After years of filling Democratic coffers with massive campaign donations, trial lawyers are cashing in their chips with a sweetheart deal from the government that will save the industry billions of dollars over the next few years.
According to a Legal Newsline report from the annual meeting of the American Association for Justice, the nation’s lobbying arm for trial lawyers, the industry may get a tax break from the U.S. Treasury Department that would give trial lawyers the ability to write off expenses involved in contingency fee cases much in the same way businesses write off expenses. But unlike businesses, lawyers will benefit from the tax write-off in addition to the fee they charge clients.
“They’re trying to get the best of both worlds,” said Christopher Appel, an attorney in the public policy group at the Washington-based law firm Shook, Hardy, and Bacon. “It’s not really a business expense. It’s a loan made to the other person the attorney fully expects to get back.”

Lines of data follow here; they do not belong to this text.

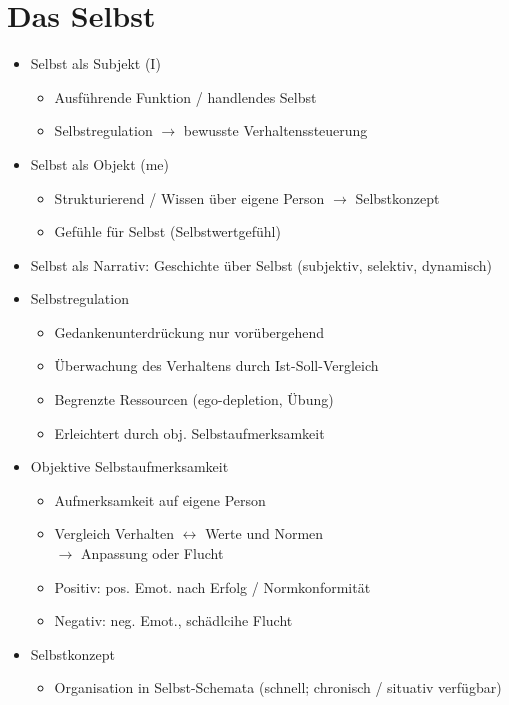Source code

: \documentclass[11pt, paper=a4, twocolumn]{scrartcl}
\begin{document}
	\section{Das Selbst}
		\begin{itemize}
			\item Selbst als Subjekt (I)
				\begin{itemize}
					\item Ausführende Funktion / handlendes Selbst
					\item Selbstregulation $\rightarrow$ bewusste Verhaltenssteuerung
				\end{itemize}
			\item Selbst als Objekt (me)
				\begin{itemize}
					\item Strukturierend / Wissen über eigene Person $\rightarrow$ Selbstkonzept
					\item Gefühle für Selbst (Selbstwertgefühl)
				\end{itemize}
			\item Selbst als Narrativ: Geschichte über Selbst (subjektiv, selektiv, dynamisch)
			\item Selbstregulation
				\begin{itemize}
					\item Gedankenunterdrückung nur vorübergehend
					\item Überwachung des Verhaltens durch Ist-Soll-Vergleich
					\item Begrenzte Ressourcen (ego-depletion, Übung)
					\item Erleichtert durch obj. Selbstaufmerksamkeit
				\end{itemize}
			\item Objektive Selbstaufmerksamkeit
				\begin{itemize}
					\item Aufmerksamkeit auf eigene Person
					\item Vergleich Verhalten $\leftrightarrow$ Werte und Normen\\
						$\rightarrow$ Anpassung oder Flucht
					\item Positiv: pos. Emot. nach Erfolg / Normkonformität
					\item Negativ: neg. Emot., schädlcihe Flucht
				\end{itemize}
			\item Selbstkonzept
				\begin{itemize}
					\item Organisation in Selbst-Schemata (schnell; chronisch / situativ verfügbar)

\end{itemize}
\end{itemize}
\end{document}
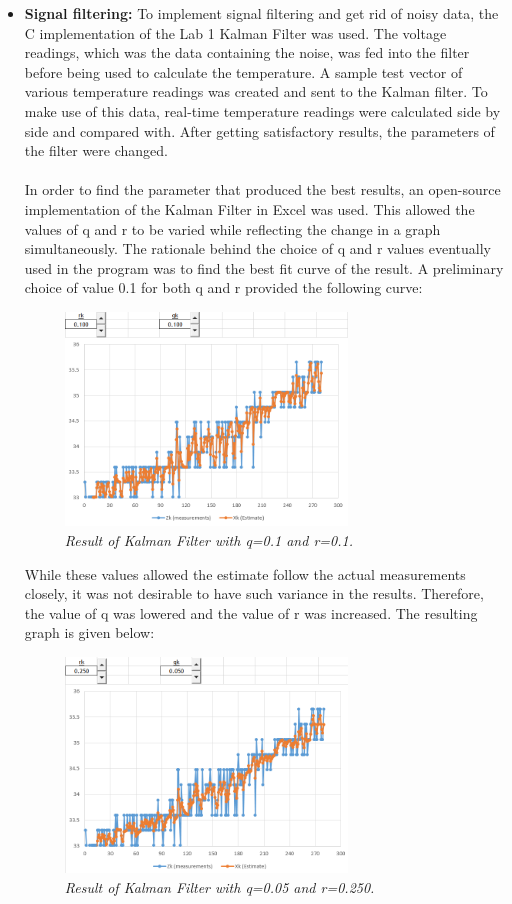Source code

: \documentclass{article}
\begin{document}
\begin{itemize}
\item \textbf{Signal filtering:} To implement signal filtering and get rid of noisy data, the C implementation of the Lab 1 Kalman Filter was used. The voltage readings, which was the data containing the noise, was fed into the filter before being used to calculate the temperature. A sample test vector of various temperature readings was created and sent to the Kalman filter. To make use of this data, real-time temperature readings were calculated side by side and compared with. After getting satisfactory results, the parameters of the filter were changed.\\
\\In order to find the parameter that produced the best results, an open-source implementation of the Kalman Filter in Excel was used. This allowed the values of q and r to be varied while reflecting the change in a graph simultaneously. The rationale behind the choice of q and r values eventually used in the program was to find the best fit curve of the result. A preliminary choice of value 0.1 for both q and r provided the following curve:

\begin{figure}[!ht]
\centering 
\includegraphics[width=7.5cm]{fig_2.png}
\caption{\small \sl Result of Kalman Filter with q=0.1 and r=0.1.}  
\end{figure}
\newpage

While these values allowed the estimate follow the actual measurements closely, it was not desirable to have such variance in the results. Therefore, the value of q was lowered and the value of r was increased. The resulting graph is given below:

\begin{figure}[!ht]
\centering 
\includegraphics[width=7.5cm]{fig_3.png}
\caption{\small \sl Result of Kalman Filter with q=0.05 and r=0.250.}  
\end{figure}


\end{itemize}
\end{document}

Congress shot down a similar provision in 2009 that would have given trial lawyers a tax break on contingency fee lawsuits. An analysis of the bill at the time concluded that such a measure would ensure the government pays up to 40 percent of the costs involved in filing lawsuits. Now, it appears the group will get the tax break without having to go through the legislative process.
“In other words, the federal government will pick up a big chunk of the tab for trial lawyers,” said Brad Dayspring, press secretary for Republican Whip Eric Cantor.
Trial lawyers have long advocated for the favorable change in tax policy, which would offer them a major income boost. A review of lobbying expenditures by the Heartland Institute while the provision was being considered in Congress concluded that “virtually the entire AAJ lobbying team is directed at helping ensure the passage of the proposal.”
The Obama administration has gone to great lengths to increase taxes and regulation on businesses, and now a federal agency is taking a step toward cutting taxes for a group that has donated more than 90 percent of its total of $31.6 million in campaign contributions to Democrats over the past two decades. With the nation still reeling from a major recession, some wonder why the Treasury Department would open the door to such a loss of tax revenue.
“Why would you give an organization, in this economic climate with deficits out of control, a huge tax break? It can only be a product of close ties through lobbying the administration,” Appel said.
“If only Democrats cared as much about job creators as they do trial lawyers,” Dayspring lamented. “Tax breaks for trial lawyers; tax hikes for business.”